*** Block opens ***

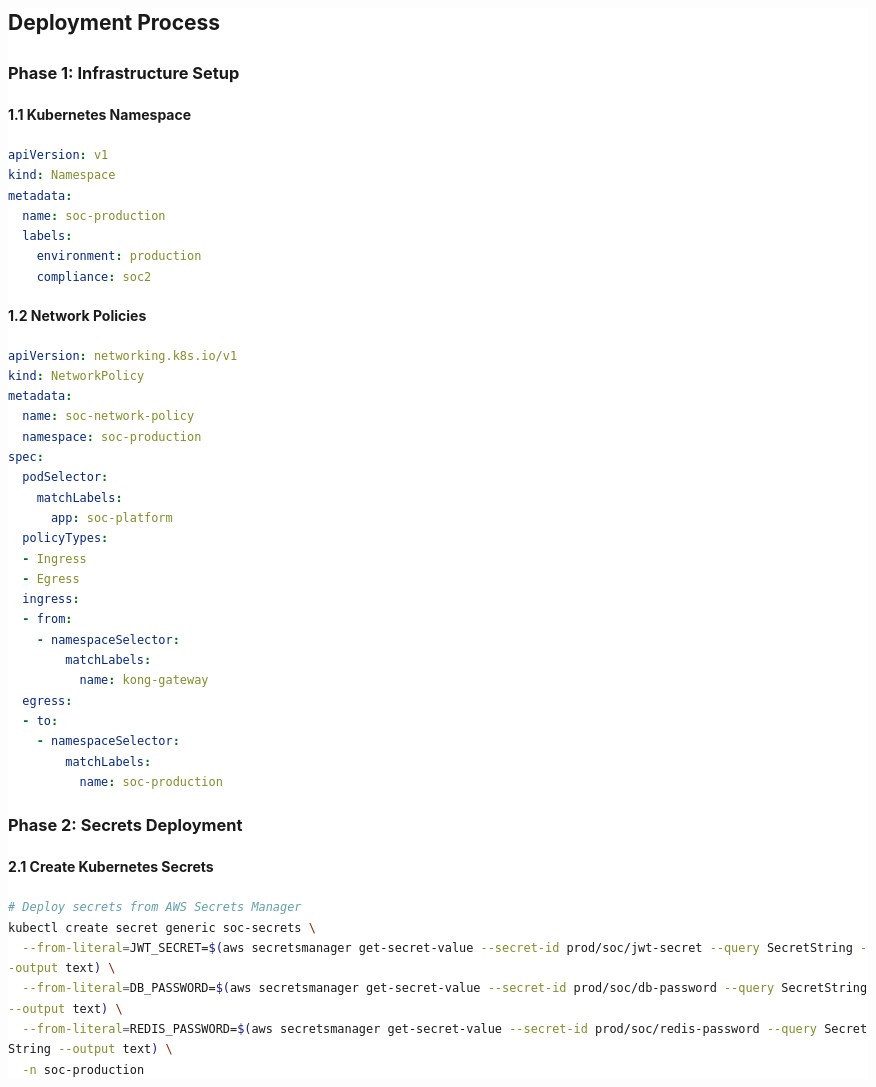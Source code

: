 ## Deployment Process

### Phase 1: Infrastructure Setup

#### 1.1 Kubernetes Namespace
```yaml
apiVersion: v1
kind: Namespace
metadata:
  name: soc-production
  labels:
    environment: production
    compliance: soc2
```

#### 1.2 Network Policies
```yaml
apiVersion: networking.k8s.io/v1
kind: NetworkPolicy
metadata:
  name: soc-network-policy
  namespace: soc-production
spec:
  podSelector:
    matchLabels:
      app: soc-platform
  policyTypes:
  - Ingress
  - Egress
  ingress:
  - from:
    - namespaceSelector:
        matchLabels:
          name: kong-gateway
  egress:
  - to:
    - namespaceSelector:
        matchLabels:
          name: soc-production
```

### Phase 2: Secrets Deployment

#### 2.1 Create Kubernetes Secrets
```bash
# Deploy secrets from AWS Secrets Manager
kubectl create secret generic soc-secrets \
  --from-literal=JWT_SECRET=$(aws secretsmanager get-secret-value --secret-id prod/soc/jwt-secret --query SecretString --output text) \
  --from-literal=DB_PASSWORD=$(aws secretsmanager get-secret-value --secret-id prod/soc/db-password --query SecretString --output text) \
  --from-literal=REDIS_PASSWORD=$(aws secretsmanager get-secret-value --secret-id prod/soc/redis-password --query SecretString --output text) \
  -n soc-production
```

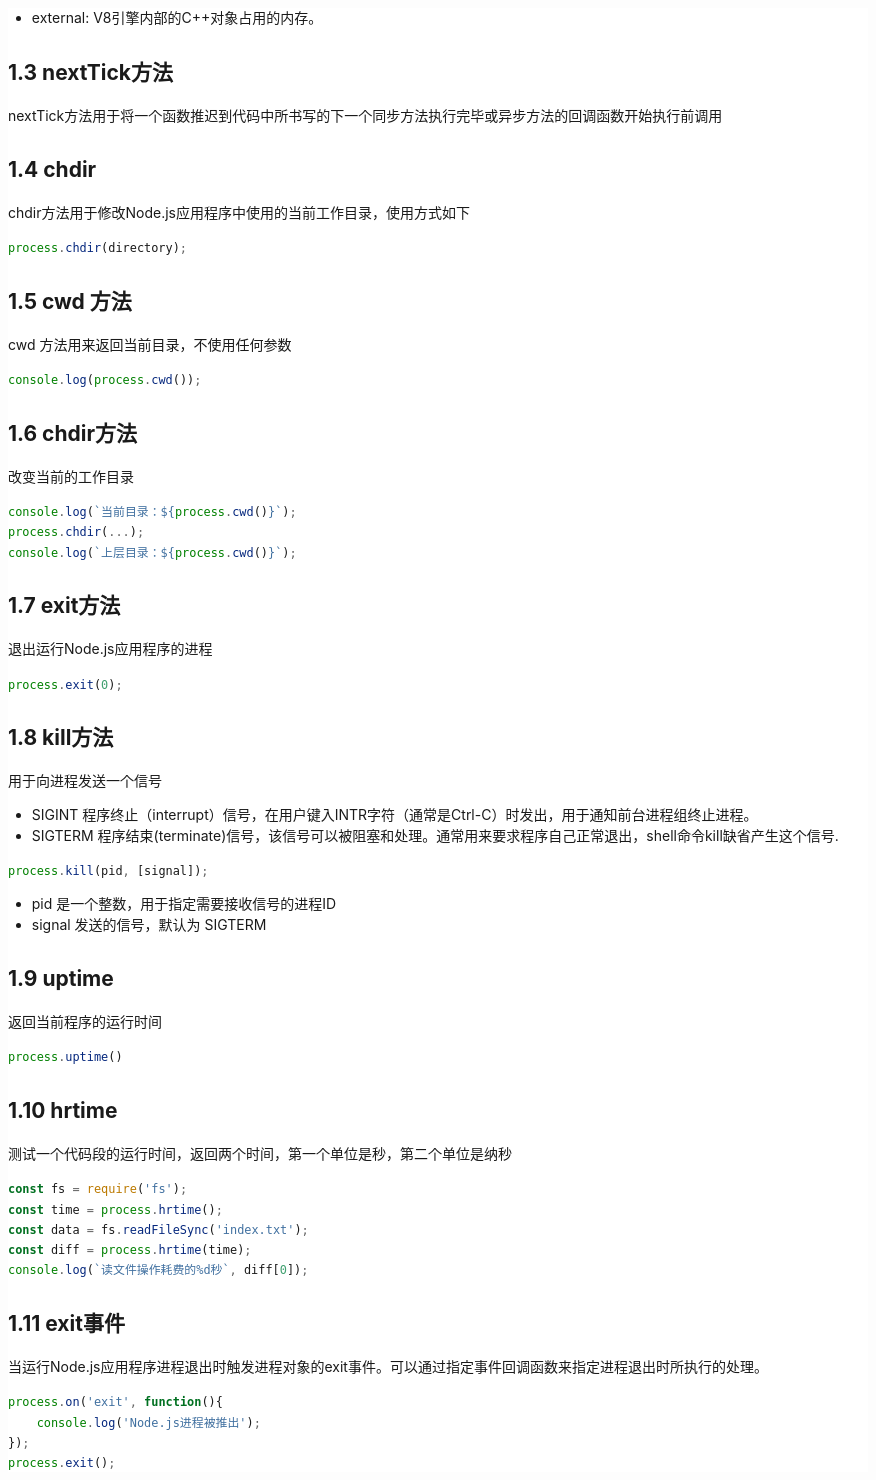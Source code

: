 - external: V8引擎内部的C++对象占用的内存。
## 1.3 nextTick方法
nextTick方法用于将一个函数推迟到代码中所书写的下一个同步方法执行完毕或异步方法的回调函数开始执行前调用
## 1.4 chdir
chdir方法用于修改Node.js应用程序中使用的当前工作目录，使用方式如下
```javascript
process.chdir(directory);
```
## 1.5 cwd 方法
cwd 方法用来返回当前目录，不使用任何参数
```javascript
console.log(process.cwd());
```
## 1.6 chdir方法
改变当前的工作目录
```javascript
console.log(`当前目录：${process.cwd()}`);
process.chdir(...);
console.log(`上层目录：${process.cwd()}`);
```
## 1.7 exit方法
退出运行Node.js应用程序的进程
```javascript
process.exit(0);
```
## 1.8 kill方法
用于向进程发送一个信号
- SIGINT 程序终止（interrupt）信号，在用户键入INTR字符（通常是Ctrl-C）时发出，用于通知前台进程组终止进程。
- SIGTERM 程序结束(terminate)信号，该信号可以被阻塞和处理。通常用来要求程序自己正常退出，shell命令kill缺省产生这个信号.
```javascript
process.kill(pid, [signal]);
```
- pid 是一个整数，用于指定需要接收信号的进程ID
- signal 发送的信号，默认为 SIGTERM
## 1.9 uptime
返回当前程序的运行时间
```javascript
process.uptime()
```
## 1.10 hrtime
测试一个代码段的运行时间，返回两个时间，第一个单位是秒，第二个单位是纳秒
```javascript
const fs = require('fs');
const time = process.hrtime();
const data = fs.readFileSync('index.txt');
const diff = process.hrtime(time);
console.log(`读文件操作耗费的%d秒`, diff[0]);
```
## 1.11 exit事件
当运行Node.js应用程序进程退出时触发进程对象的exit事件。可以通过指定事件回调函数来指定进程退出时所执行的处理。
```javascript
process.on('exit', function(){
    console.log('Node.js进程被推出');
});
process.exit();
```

*** Block closes ***

→ Exercise
When a line among the entries above contains "Deployment", copy it.

→ Response
: ## Deployment Process
### Phase 2: Secrets Deployment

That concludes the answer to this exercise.